On this graph, when scores for earlier years are statistically significantly different from the latest scores for 2008, those earlier year scores are tagged with an asterisk. If an earlier score lacks an asterisk, the score is not statistically significantly different from the latest, 2008 score.

Consider the Age 17 reading results; the scores from 1984 to 1992 are higher than the 2008 score, and each has an asterisk. That indicates these scores are higher than the 2008 score by a statistically significant amount (NAEP uses a 95 percent confidence test for statistical significance). Scores for 1980 all the way back to 1971 lack an asterisk, indicating these are basically tied with the 2008 score. Scores from 1994 to 2004 based on the original assessment format lack an asterisk, so they are just statistically tied with the 2008 score.

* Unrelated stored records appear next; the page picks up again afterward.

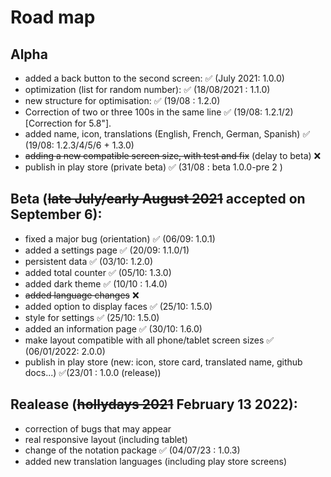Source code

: # Road map 

## Alpha 

- added a back button to the second screen: ✅ (July 2021: 1.0.0)
- optimization (list for random number): ✅ (18/08/2021 : 1.1.0)
- new structure for optimisation: ✅ (19/08 : 1.2.0)
- Correction of two or three 100s in the same line ✅ (19/08: 1.2.1/2) [Correction for 5.8"].
- added name, icon, translations (English, French, German, Spanish) ✅ (19/08: 1.2.3/4/5/6 + 1.3.0)
- ~~adding a new compatible screen size, with test and fix~~ (delay to beta) ❌
- publish in play store (private beta) ✅ (31/08 : beta 1.0.0-pre 2 )

## Beta (~~late July/early August 2021~~ accepted on September 6):

- fixed a major bug (orientation) ✅ (06/09: 1.0.1)
- added a settings page ✅ (20/09: 1.1.0/1)
- persistent data ✅ (03/10: 1.2.0)
- added total counter ✅ (05/10: 1.3.0)
- added dark theme ✅ (10/10 : 1.4.0)
- ~~added language changes~~ ❌
- added option to display faces ✅ (25/10: 1.5.0)
- style for settings ✅ (25/10: 1.5.0)
- added an information page ✅ (30/10: 1.6.0)
- make layout compatible with all phone/tablet screen sizes ✅ (06/01/2022: 2.0.0)
- publish in play store (new: icon, store card, translated name, github docs...) ✅(23/01 : 1.0.0 (release))

## Realease (~~hollydays 2021~~ February 13 2022):

- correction of bugs that may appear
- real responsive layout (including tablet)
- change of the notation package ✅ (04/07/23 : 1.0.3)
- added new translation languages (including play store screens)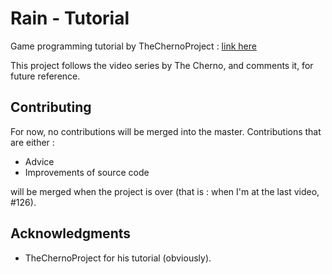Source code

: # Rain - Tutorial

Game programming tutorial by TheChernoProject : [link here](https://www.youtube.com/playlist?list=PLlrATfBNZ98eOOCk2fOFg7Qg5yoQfFAdf)

This project follows the video series by The Cherno, and comments it, for future reference.


## Contributing
For now, no contributions will be merged into the master. Contributions that are either : 
* Advice
* Improvements of source code

will be merged when the project is over (that is : when I'm at the last video, #126).


## Acknowledgments

* TheChernoProject for his tutorial (obviously).

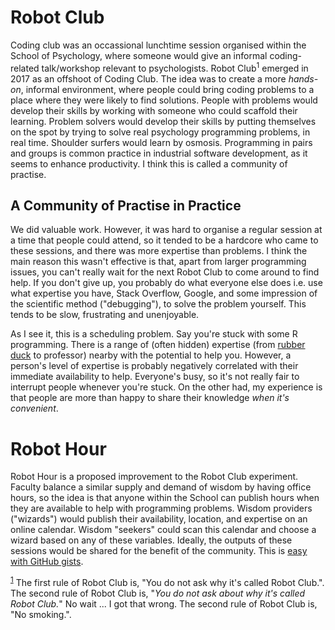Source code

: # Robot Club

Coding club was an occassional lunchtime session organised within the School of Psychology, where someone would give an informal coding-related talk/workshop relevant to psychologists.  Robot Club<a name="note1"><sup>1</sup></a> emerged in 2017 as an offshoot of Coding Club.  The idea was to create a more _hands-on_, informal environment, where people could bring coding problems to a place where they were likely to find solutions.  People with problems would develop their skills by working with someone who could scaffold their learning.  Problem solvers would develop their skills by putting themselves on the spot by trying to solve real psychology programming problems, in real time.  Shoulder surfers would learn by osmosis.  Programming in pairs and groups is common practice in industrial software development, as it seems to enhance productivity.  I think this is called a community of practise.

## A Community of Practise in Practice

We did valuable work.  However, it was hard to organise a regular session at a time that people could attend, so it tended to be a hardcore who came to these sessions, and there was more expertise than problems.  I think the main reason this wasn't effective is that, apart from larger programming issues, you can't really wait for the next Robot Club to come around to find help.  If you don't give up, you probably do what everyone else does i.e. use what expertise you have, Stack Overflow, Google, and some impression of the scientific method ("debugging"), to solve the problem yourself.  This tends to be slow, frustrating and unenjoyable.

As I see it, this is a scheduling problem.  Say you're stuck with some R programming.  There is a range of (often hidden) expertise (from [rubber duck](https://en.wikipedia.org/wiki/Rubber_duck_debugging) to professor) nearby with the potential to help you.  However, a person's level of expertise is probably negatively correlated with their immediate availability to help.  Everyone's busy, so it's not really fair to interrupt people whenever you're stuck.  On the other had, my experience is that people are more than happy to share their knowledge _when it's convenient_. 

# Robot Hour

Robot Hour is a proposed improvement to the Robot Club experiment.  Faculty balance a similar supply and demand of wisdom by having office hours, so the idea is that anyone within the School can publish hours when they are available to help with programming problems.  Wisdom providers ("wizards") would publish their availability, location, and expertise on an online calendar.  Wisdom "seekers" could scan this calendar and choose a wizard based on 
any of these variables.  Ideally, the outputs of these sessions would be shared for the benefit of the community.  This is [easy with GitHub gists](https://gist.github.com/earcanal/b466630c2db64b60365f6049c15f5117). 

<sup>[1](#note1)</sup> The first rule of Robot Club is, "You do not ask why it's called Robot Club.".  The second rule of Robot Club is, "*You do not ask about why it's called Robot Club.*"  No wait ... I got that wrong.  The second rule of Robot Club is, "No smoking.".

Note: Although the NAEP changed the assessment format somewhat in 2004, the people who administer the assessment claim the differences are not very significant and scores from the revised format can be compared to the original format scores.

So, in the early days of LTT NAEP reading, Age 17 reading did improve very slightly. However, it is clear that progress went flat around 1984 and stayed flat until recently, when a statistically significant DECLINE in Age 17 reading started. The most recent Age 17 reading scores are statistically significantly lower than scores for 1984 to 1992.The bottom line: there is nothing to crow about in the Age 17 results, as a number of researchers have noted.

Now, check the Age 13 results. They have basically been flat since 1992, and the entire score gain over the 37 years shown is a measly five point rise. There is nothing to crow about here, either.

So, the modest improvement in the Age 9 results has never translated to upper age levels, a fact that concerns plenty of education researchers.

If you look at the math LTT NAEP results for Age 17 students, you would find a similar situation. The 2008 Age 17 LTT NAEP math score is not statistically different from the score way back in 1973, and the 2008 score is not statistically different from all scores posted since 1990. That’s nothing to crow about either.

Still, that didn’t stop some people from trying to fabricate a mountain out of the Mississippi Delta with this data. Several weeks ago, Education Week published a Commentary article titled, “Public Schools: Glass Half Full or Half Empty?”

The article and the paper upon which the article is based, “Restoring Faith in Public Education,” make incredible claims such as the educational progress on the LTT NAEP has been “Commendable.” Even our education commissioner got fooled.

However, the truth is the paper engages in some very poor analysis and cherry-picking of data.

You can read part of my reaction to this nonsense in my recently published letter to Education Week.

I also posted two rather extensive comments to Ed Week’s Commentary article. If you don’t want to check that out, just click the “Read more” link for a brief synopsis.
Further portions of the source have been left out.